I’ve never been much for bucket lists. But if I were, I’d have been able to check off a big one earlier this month. That is to see Havana, Cuba, from the backseat of one of the country’s classic American cars from the 1950s and ’60s, still operating on the streets every day.
The importation of new cars — and lots of other things — has been rare in Cuba, ever since, you know, the revolution.
But there are thousands of classic cars throughout Cuba. If you have a car here, you have a job in the country’s thriving tourism/taxi industry. Another cottage industry has sprung up around the cars with what must be dozens of shops that produce otherwise unavailable parts to keep them going.
The cars are practically the first thing tourists notice about Havana. Actually, we are not tourists anymore, we’re told we are travelers. Each of us with a special new “people to people” visa. The application for ours changed two, maybe three times before we got here.

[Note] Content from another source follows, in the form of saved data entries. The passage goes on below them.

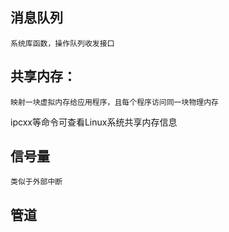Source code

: 
## 消息队列
    系统库函数，操作队列收发接口

## 共享内存：
    映射一块虚拟内存给应用程序，且每个程序访问同一块物理内存

ipcxx等命令可查看Linux系统共享内存信息

## 信号量
    类似于外部中断

## 管道
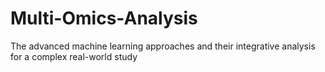 # Multi-Omics-Analysis
The advanced machine learning approaches and their integrative analysis for a complex real-world study
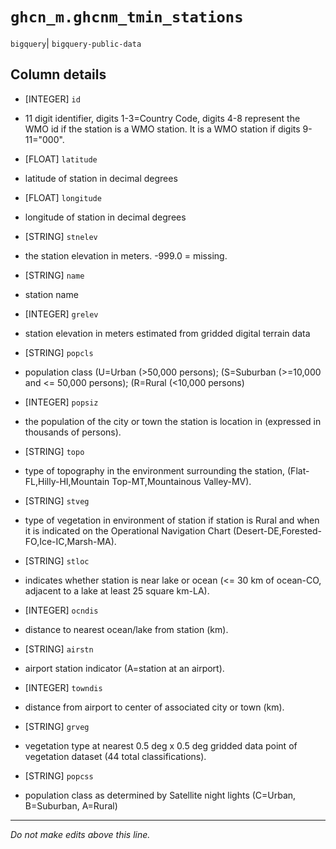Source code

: # `ghcn_m.ghcnm_tmin_stations`
`bigquery`| `bigquery-public-data`

## Column details
* [INTEGER]   `id`
 - 11 digit identifier, digits 1-3=Country Code, digits 4-8 represent the WMO id if the station is a WMO station. It is a WMO station if digits 9-11="000".
* [FLOAT]     `latitude`
 - latitude of station in decimal degrees
* [FLOAT]     `longitude`
 - longitude of station in decimal degrees
* [STRING]    `stnelev`
 - the station elevation in meters. -999.0 = missing.
* [STRING]    `name`
 - station name
* [INTEGER]   `grelev`
 - station elevation in meters estimated from gridded digital terrain data
* [STRING]    `popcls`
 - population class (U=Urban (>50,000 persons); (S=Suburban (>=10,000 and <= 50,000 persons); (R=Rural (<10,000 persons)
* [INTEGER]   `popsiz`
 - the population of the city or town the station is location in (expressed in thousands of persons).
* [STRING]    `topo`
 - type of topography in the environment surrounding the station, (Flat-FL,Hilly-HI,Mountain Top-MT,Mountainous Valley-MV).
* [STRING]    `stveg`
 - type of vegetation in environment of station if station is Rural and when it is indicated on the Operational Navigation Chart (Desert-DE,Forested-FO,Ice-IC,Marsh-MA).
* [STRING]    `stloc`
 - indicates whether station is near lake or ocean (<= 30 km of ocean-CO, adjacent to a lake at least 25 square km-LA).
* [INTEGER]   `ocndis`
 - distance to nearest ocean/lake from station (km).
* [STRING]    `airstn`
 - airport station indicator (A=station at an airport).
* [INTEGER]   `towndis`
 - distance from airport to center of associated city or town (km).
* [STRING]    `grveg`
 - vegetation type at nearest 0.5 deg x 0.5 deg gridded data point of vegetation dataset (44 total classifications).
* [STRING]    `popcss`
 - population class as determined by Satellite night lights (C=Urban, B=Suburban, A=Rural)

-------------------------------------------------------------------------------
*Do not make edits above this line.*
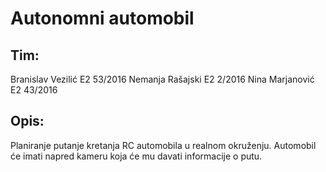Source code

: # Autonomni automobil

## Tim:
Branislav Vezilić E2 53/2016
Nemanja Rašajski E2 2/2016
Nina Marjanović E2 43/2016

## Opis:
Planiranje putanje kretanja RC automobila u realnom okruženju. Automobil će imati napred kameru koja će mu davati informacije o putu. 
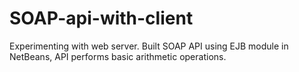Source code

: # SOAP-api-with-client
Experimenting with web server. Built SOAP API using EJB module in NetBeans, API performs basic arithmetic operations. 
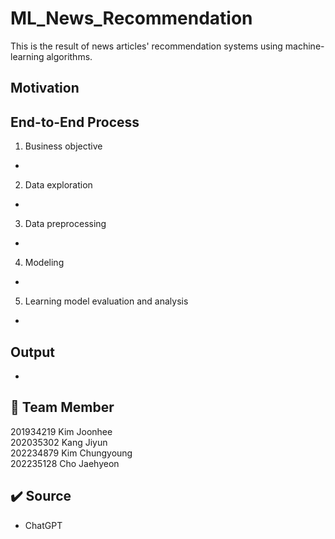 # ML_News_Recommendation
This is the result of news articles' recommendation systems using machine-learning algorithms.

## Motivation


## End-to-End Process
1. Business objective </br>
-  </br>
2. Data exploration </br>
-  </br>
3. Data preprocessing </br>
-  </br>
4. Modeling  </br>
-  </br>
5. Learning model evaluation and analysis </br>
-  </br>

## Output
* </br>

## 👥 Team Member
201934219 Kim Joonhee </br>
202035302 Kang Jiyun</br>
202234879 Kim Chungyoung </br>
202235128 Cho Jaehyeon </br>

 
## ✔️ Source
* ChatGPT </br>

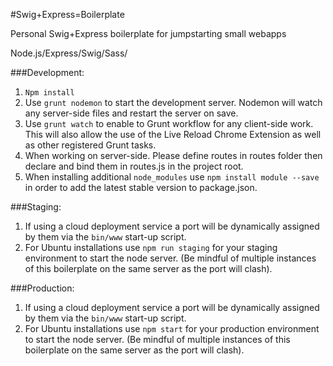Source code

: #Swig+Express=Boilerplate

Personal Swig+Express boilerplate for jumpstarting small webapps

Node.js/Express/Swig/Sass/

###Development:
1. `Npm install`
2. Use  `grunt nodemon` to start the development server. Nodemon will watch any server-side files and restart the server on save.
3. Use `grunt watch` to enable to Grunt workflow for any client-side work. This will also allow the use of the Live Reload Chrome Extension as well as other registered Grunt tasks.
4. When working on server-side. Please define routes in routes folder then declare and bind them in routes.js in the project root.
5. When installing additional `node_modules` use `npm install module --save` in order to add the latest stable version to package.json.

###Staging:
1. If using a cloud deployment service a port will be dynamically assigned by them via the `bin/www` start-up script.
2. For Ubuntu installations use `npm run staging` for your staging environment to start the node server. (Be mindful of multiple instances of this boilerplate on the same server as the port will clash).


###Production:
1. If using a cloud deployment service a port will be dynamically assigned by them via the `bin/www` start-up script.
2. For Ubuntu installations use `npm start` for your production environment to start the node server. (Be mindful of multiple instances of this boilerplate on the same server as the port will clash).

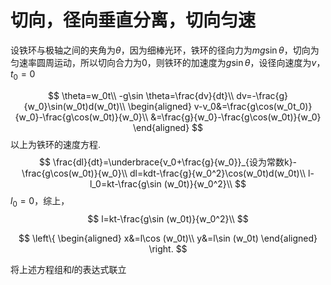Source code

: # 切向，径向垂直分离，切向匀速

设铁环与极轴之间的夹角为$\theta$，因为细棒光环，铁环的径向力为$mg\sin \theta$，切向为匀速率圆周运动，所以切向合力为$0$，则铁环的加速度为$g\sin\theta$，设径向速度为$v$，$t_0=0$

$$
\theta=w_0t\\
-g\sin \theta=\frac{dv}{dt}\\
dv=-\frac{g}{w_0}\sin(w_0t)d(w_0t)\\
\begin{aligned}
v-v_0&=\frac{g\cos(w_0t_0)}{w_0}-\frac{g\cos(w_0t)}{w_0}\\
&=\frac{g}{w_0}-\frac{g\cos(w_0t)}{w_0}
\end{aligned}
$$
以上为铁环的速度方程.
$$
\frac{dl}{dt}=\underbrace{v_0+\frac{g}{w_0}}_{设为常数k}-\frac{g\cos(w_0t)}{w_0}\\
dl=kdt-\frac{g}{w_0^2}\cos(w_0t)d(w_0t)\\
l-l_0=kt-\frac{g\sin (w_0t)}{w_0^2}\\
$$
$l_0=0$，综上，
$$
l=kt-\frac{g\sin (w_0t)}{w_0^2}\\
$$

$$
\left\{
\begin{aligned}
x&=l\cos (w_0t)\\
y&=l\sin (w_0t)
\end{aligned}
\right.
$$

将上述方程组和$l$的表达式联立
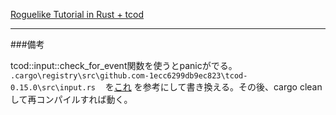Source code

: [Roguelike Tutorial in Rust + tcod](https://tomassedovic.github.io/roguelike-tutorial/)

---
###備考

tcod::input::check_for_event関数を使うとpanicがでる。
`.cargo\registry\src\github.com-1ecc6299db9ec823\tcod-0.15.0\src\input.rs　`
を[これ](https://github.com/tomassedovic/tcod-rs/commit/d27df89a213c33871b6f704678be9ca6cd40a50e)
を参考にして書き換える。その後、cargo cleanして再コンパイルすれば動く。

But enough about politics.
Ginny picked out “our” car from a row of classics, a 1952 Pontiac Chieftain, red and white with a ton of chrome. It was our driver and our guide in the front seats, Ginny and me in the back, sitting on what looked like the original red leather.
We’d spent the morning tooling around Old Havana and elsewhere in the city, taking in the sights like Revolution Square, where two guides got into a slight argument as to whether Fidel Castro’s last speech was two hours long or four hours long.
We’d see the U.S. Embassy, where the most recent unpleasantness has been some sort of mysterious audio attack on the people who work there. Or rather, who used to work there. The parking lot looked nearly empty.
We drove past the Floridita Hotel and Sloppy Joe’s, two of writer Ernest Hemingway’s favorite watering holes, unchanged in the least by time. Later, we’d stop for a quick mojito (white rum, club soda, lime juice, sugar, crushed ice and lots of mint leaves) at the Hotel Nacional de Cuba, not one of Hemingway’s favorite watering holes. And at the “most important” of Havana’s four major cemeteries, and one of my favorite stops, we’d see a large monument to Hemingway’s favorite bartender, Constantino Ribalaigua Vert, whose life is celebrated annually by other barkeeps from around the world who come to Cuba each year to remember him. In life, he must have worked very, very hard for Papa Hemingway.
A very funny older woman showed us around the cemetery. At one stop, she told us we were standing, more or less, on the grave of Christopher Columbus, unmarked and covered over by a street. “After all,” she said, “Spain lost the war.”
All in all, it was the most fun I’ve had in a long time — sitting up.
At one point, our guide asked me what I thought of Havana “so far.” I said I felt like I was in a movie. Not “watching” a movie, but “in” a movie. I’ll never forget how he threw his head back and laughed — for quite awhile.